▸ **INSTRUCTIONS FOR THE TASK**
Report every line from the following entries that contains the string "description".

▸ **THE DATA**
--------------------------------------------------

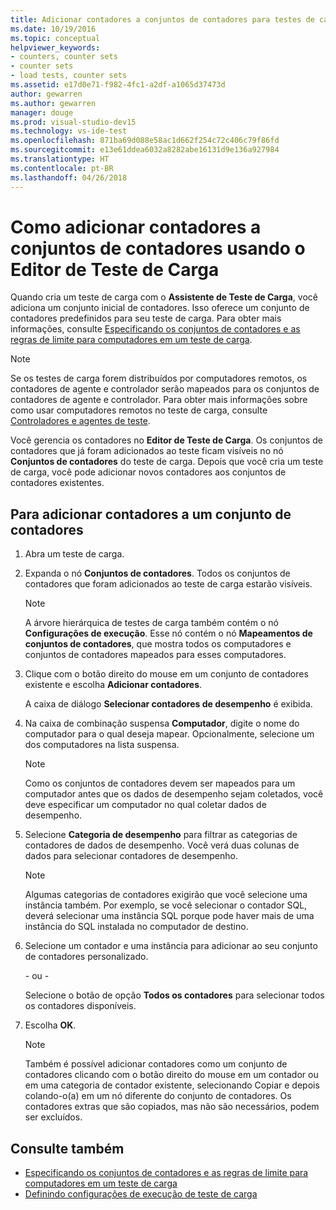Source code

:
 ```yaml
---
title: Adicionar contadores a conjuntos de contadores para testes de carga no Visual Studio
ms.date: 10/19/2016
ms.topic: conceptual
helpviewer_keywords:
- counters, counter sets
- counter sets
- load tests, counter sets
ms.assetid: e17d0e71-f982-4fc1-a2df-a1065d37473d
author: gewarren
ms.author: gewarren
manager: douge
ms.prod: visual-studio-dev15
ms.technology: vs-ide-test
ms.openlocfilehash: 871ba69d088e58ac1d662f254c72c406c79f86fd
ms.sourcegitcommit: e13e61ddea6032a8282abe16131d9e136a927984
ms.translationtype: HT
ms.contentlocale: pt-BR
ms.lasthandoff: 04/26/2018
---
```

# <a name="how-to-add-counters-to-counter-sets-using-the-load-test-editor"></a>Como adicionar contadores a conjuntos de contadores usando o Editor de Teste de Carga

Quando cria um teste de carga com o **Assistente de Teste de Carga**, você adiciona um conjunto inicial de contadores. Isso oferece um conjunto de contadores predefinidos para seu teste de carga. Para obter mais informações, consulte [Especificando os conjuntos de contadores e as regras de limite para computadores em um teste de carga](../test/specify-counter-sets-and-threshold-rules-for-load-testing.md).

> [!NOTE]
> Se os testes de carga forem distribuídos por computadores remotos, os contadores de agente e controlador serão mapeados para os conjuntos de contadores de agente e controlador. Para obter mais informações sobre como usar computadores remotos no teste de carga, consulte [Controladores e agentes de teste](configure-test-agents-and-controllers-for-load-tests.md).


 Você gerencia os contadores no **Editor de Teste de Carga**. Os conjuntos de contadores que já foram adicionados ao teste ficam visíveis no nó **Conjuntos de contadores** do teste de carga. Depois que você cria um teste de carga, você pode adicionar novos contadores aos conjuntos de contadores existentes.

## <a name="to-add-counters-to-a-counter-set"></a>Para adicionar contadores a um conjunto de contadores

1.  Abra um teste de carga.

2.  Expanda o nó **Conjuntos de contadores**. Todos os conjuntos de contadores que foram adicionados ao teste de carga estarão visíveis.

    > [!NOTE]
    > A árvore hierárquica de testes de carga também contém o nó **Configurações de execução**. Esse nó contém o nó **Mapeamentos de conjuntos de contadores**, que mostra todos os computadores e conjuntos de contadores mapeados para esses computadores.

3.  Clique com o botão direito do mouse em um conjunto de contadores existente e escolha **Adicionar contadores**.

     A caixa de diálogo **Selecionar contadores de desempenho** é exibida.

4.  Na caixa de combinação suspensa **Computador**, digite o nome do computador para o qual deseja mapear. Opcionalmente, selecione um dos computadores na lista suspensa.

    > [!NOTE]
    > Como os conjuntos de contadores devem ser mapeados para um computador antes que os dados de desempenho sejam coletados, você deve especificar um computador no qual coletar dados de desempenho.

5.  Selecione **Categoria de desempenho** para filtrar as categorias de contadores de dados de desempenho. Você verá duas colunas de dados para selecionar contadores de desempenho.

    > [!NOTE]
    > Algumas categorias de contadores exigirão que você selecione uma instância também. Por exemplo, se você selecionar o contador SQL, deverá selecionar uma instância SQL porque pode haver mais de uma instância do SQL instalada no computador de destino.

6.  Selecione um contador e uma instância para adicionar ao seu conjunto de contadores personalizado.

     \- ou -

     Selecione o botão de opção **Todos os contadores** para selecionar todos os contadores disponíveis.

7.  Escolha **OK**.

    > [!NOTE]
    > Também é possível adicionar contadores como um conjunto de contadores clicando com o botão direito do mouse em um contador ou em uma categoria de contador existente, selecionando Copiar e depois colando-o(a) em um nó diferente do conjunto de contadores. Os contadores extras que são copiados, mas não são necessários, podem ser excluídos.

## <a name="see-also"></a>Consulte também

- [Especificando os conjuntos de contadores e as regras de limite para computadores em um teste de carga](../test/specify-counter-sets-and-threshold-rules-for-load-testing.md)
- [Definindo configurações de execução de teste de carga](../test/configure-load-test-run-settings.md)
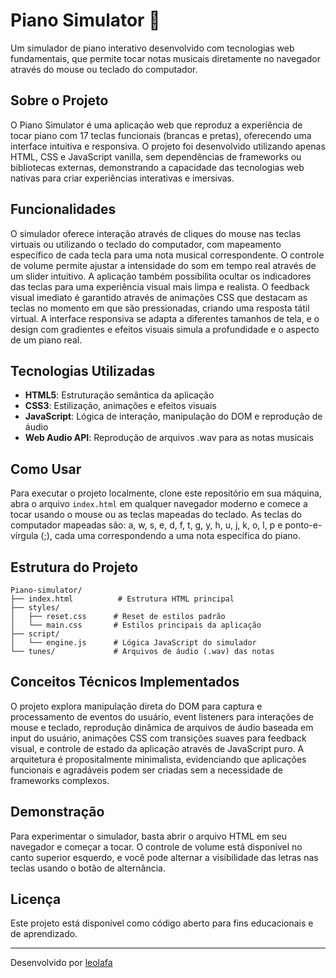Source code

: # Piano Simulator 🎹

Um simulador de piano interativo desenvolvido com tecnologias web fundamentais, que permite tocar notas musicais diretamente no navegador através do mouse ou teclado do computador.

## Sobre o Projeto

O Piano Simulator é uma aplicação web que reproduz a experiência de tocar piano com 17 teclas funcionais (brancas e pretas), oferecendo uma interface intuitiva e responsiva. O projeto foi desenvolvido utilizando apenas HTML, CSS e JavaScript vanilla, sem dependências de frameworks ou bibliotecas externas, demonstrando a capacidade das tecnologias web nativas para criar experiências interativas e imersivas.

## Funcionalidades

O simulador oferece interação através de cliques do mouse nas teclas virtuais ou utilizando o teclado do computador, com mapeamento específico de cada tecla para uma nota musical correspondente. O controle de volume permite ajustar a intensidade do som em tempo real através de um slider intuitivo. A aplicação também possibilita ocultar os indicadores das teclas para uma experiência visual mais limpa e realista. O feedback visual imediato é garantido através de animações CSS que destacam as teclas no momento em que são pressionadas, criando uma resposta tátil virtual. A interface responsiva se adapta a diferentes tamanhos de tela, e o design com gradientes e efeitos visuais simula a profundidade e o aspecto de um piano real.

## Tecnologias Utilizadas

- **HTML5**: Estruturação semântica da aplicação
- **CSS3**: Estilização, animações e efeitos visuais
- **JavaScript**: Lógica de interação, manipulação do DOM e reprodução de áudio
- **Web Audio API**: Reprodução de arquivos .wav para as notas musicais

## Como Usar

Para executar o projeto localmente, clone este repositório em sua máquina, abra o arquivo `index.html` em qualquer navegador moderno e comece a tocar usando o mouse ou as teclas mapeadas do teclado. As teclas do computador mapeadas são: a, w, s, e, d, f, t, g, y, h, u, j, k, o, l, p e ponto-e-vírgula (;), cada uma correspondendo a uma nota específica do piano.

## Estrutura do Projeto

```
Piano-simulator/
├── index.html          # Estrutura HTML principal
├── styles/
│   ├── reset.css      # Reset de estilos padrão
│   └── main.css       # Estilos principais da aplicação
├── script/
│   └── engine.js      # Lógica JavaScript do simulador
└── tunes/             # Arquivos de áudio (.wav) das notas
```

## Conceitos Técnicos Implementados

O projeto explora manipulação direta do DOM para captura e processamento de eventos do usuário, event listeners para interações de mouse e teclado, reprodução dinâmica de arquivos de áudio baseada em input do usuário, animações CSS com transições suaves para feedback visual, e controle de estado da aplicação através de JavaScript puro. A arquitetura é propositalmente minimalista, evidenciando que aplicações funcionais e agradáveis podem ser criadas sem a necessidade de frameworks complexos.

## Demonstração

Para experimentar o simulador, basta abrir o arquivo HTML em seu navegador e começar a tocar. O controle de volume está disponível no canto superior esquerdo, e você pode alternar a visibilidade das letras nas teclas usando o botão de alternância.

## Licença

Este projeto está disponível como código aberto para fins educacionais e de aprendizado.

---

Desenvolvido por [leolafa](https://github.com/leolafa)
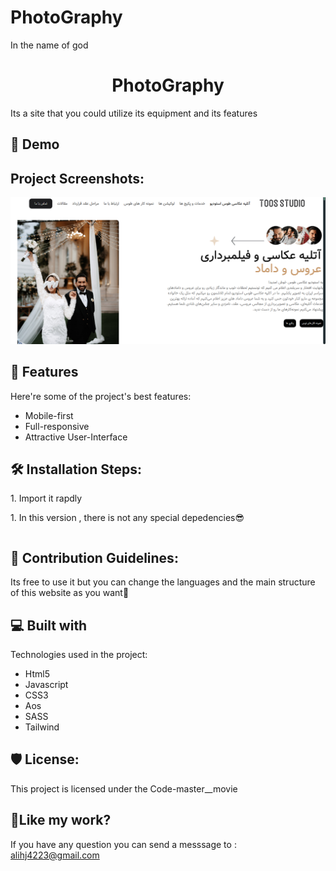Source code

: # PhotoGraphy
In the name of god



<h1 align="center" id="title">PhotoGraphy</h1>






<p id="description">Its a site that you could utilize its equipment and its features</p>

<h2>🚀 Demo</h2>

<h2>Project Screenshots:</h2>

<img src="public/images/view.PNG">



  
  
<h2>🧐 Features</h2>

Here're some of the project's best features:

*   Mobile-first
*   Full-responsive
*   Attractive User-Interface

<h2>🛠️ Installation Steps:</h2>

<p>1. Import it rapdly </p>
<p>1. In this version , there is not any special depedencies😎</p>

```

```

<h2>🍰 Contribution Guidelines:</h2>

Its free to use it but you can change the languages and the main structure of this website as you want💖

  
  
<h2>💻 Built with</h2>

Technologies used in the project:

*   Html5
*   Javascript
*   CSS3
*   Aos
*   SASS
*   Tailwind

<h2>🛡️ License:</h2>

This project is licensed under the Code-master\_\_movie

<h2>💖Like my work?</h2>

If you have any question you can send a messsage to : alihj4223@gmail.com
 

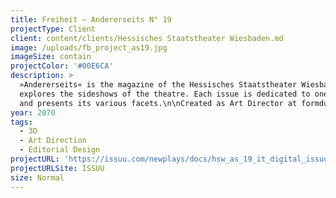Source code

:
 ```yaml
---
title: Freiheit — Andererseits N° 19
projectType: Client
client: content/clients/Hessisches Staatstheater Wiesbaden.md
image: /uploads/fb_project_as19.jpg
imageSize: contain
projectColor: '#00E6CA'
description: >
  »Andererseits« is the magazine of the Hessisches Staatstheater Wiesbaden and
  explores the sideshows of the theatre. Each issue is dedicated to one topic
  and presents its various facets.\n\nCreated as Art Director at formdusche.
year: 2070
tags:
  - 3D
  - Art Direction
  - Editorial Design
projectURL: 'https://issuu.com/newplays/docs/hsw_as_19_it_digital_issuu_rz_221031'
projectURLSite: ISSUU
size: Normal
---
```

--------------------------------------------------

▸ **ANSWER TO THIS EXERCISE**
<p id="description">Its a site that you could utilize its equipment and its features</p>
description: >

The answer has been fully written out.